— Task brief —
What is needed is every line, exactly as given, from the line containing "- Use explicit" through the end of the data below.

— Data excerpts —
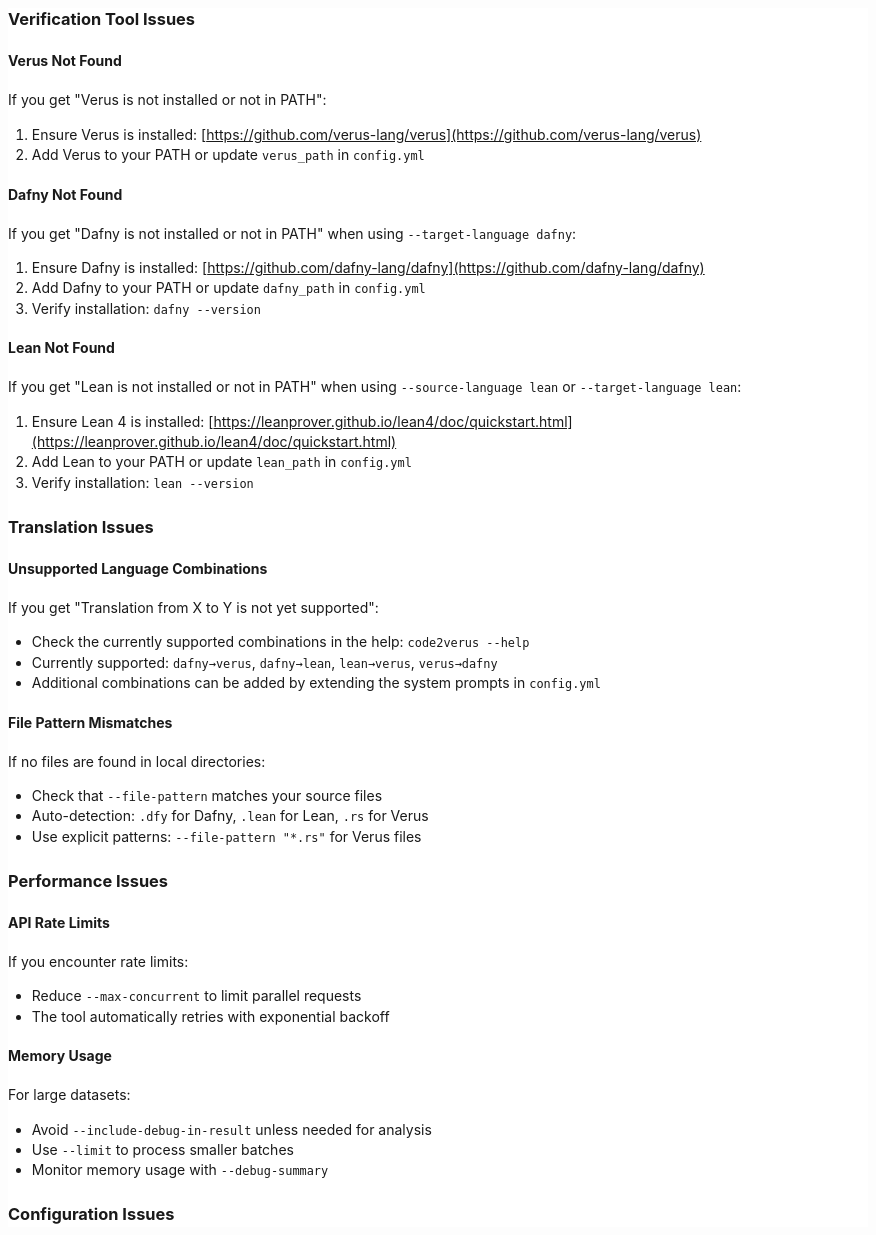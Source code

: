 ### Verification Tool Issues

#### Verus Not Found
If you get "Verus is not installed or not in PATH":
1. Ensure Verus is installed: [https://github.com/verus-lang/verus](https://github.com/verus-lang/verus)
2. Add Verus to your PATH or update `verus_path` in `config.yml`

#### Dafny Not Found  
If you get "Dafny is not installed or not in PATH" when using `--target-language dafny`:
1. Ensure Dafny is installed: [https://github.com/dafny-lang/dafny](https://github.com/dafny-lang/dafny)
2. Add Dafny to your PATH or update `dafny_path` in `config.yml`
3. Verify installation: `dafny --version`

#### Lean Not Found
If you get "Lean is not installed or not in PATH" when using `--source-language lean` or `--target-language lean`:
1. Ensure Lean 4 is installed: [https://leanprover.github.io/lean4/doc/quickstart.html](https://leanprover.github.io/lean4/doc/quickstart.html)
2. Add Lean to your PATH or update `lean_path` in `config.yml`
3. Verify installation: `lean --version`

### Translation Issues

#### Unsupported Language Combinations
If you get "Translation from X to Y is not yet supported":
- Check the currently supported combinations in the help: `code2verus --help`
- Currently supported: `dafny→verus`, `dafny→lean`, `lean→verus`, `verus→dafny`
- Additional combinations can be added by extending the system prompts in `config.yml`

#### File Pattern Mismatches
If no files are found in local directories:
- Check that `--file-pattern` matches your source files
- Auto-detection: `.dfy` for Dafny, `.lean` for Lean, `.rs` for Verus
- Use explicit patterns: `--file-pattern "*.rs"` for Verus files

### Performance Issues

#### API Rate Limits
If you encounter rate limits:
- Reduce `--max-concurrent` to limit parallel requests
- The tool automatically retries with exponential backoff

#### Memory Usage
For large datasets:
- Avoid `--include-debug-in-result` unless needed for analysis
- Use `--limit` to process smaller batches
- Monitor memory usage with `--debug-summary`

### Configuration Issues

— Reply to the exercise —
- Use explicit patterns: `--file-pattern "*.rs"` for Verus files

### Performance Issues

#### API Rate Limits
If you encounter rate limits:
- Reduce `--max-concurrent` to limit parallel requests
- The tool automatically retries with exponential backoff

#### Memory Usage
For large datasets:
- Avoid `--include-debug-in-result` unless needed for analysis
- Use `--limit` to process smaller batches
- Monitor memory usage with `--debug-summary`

### Configuration Issues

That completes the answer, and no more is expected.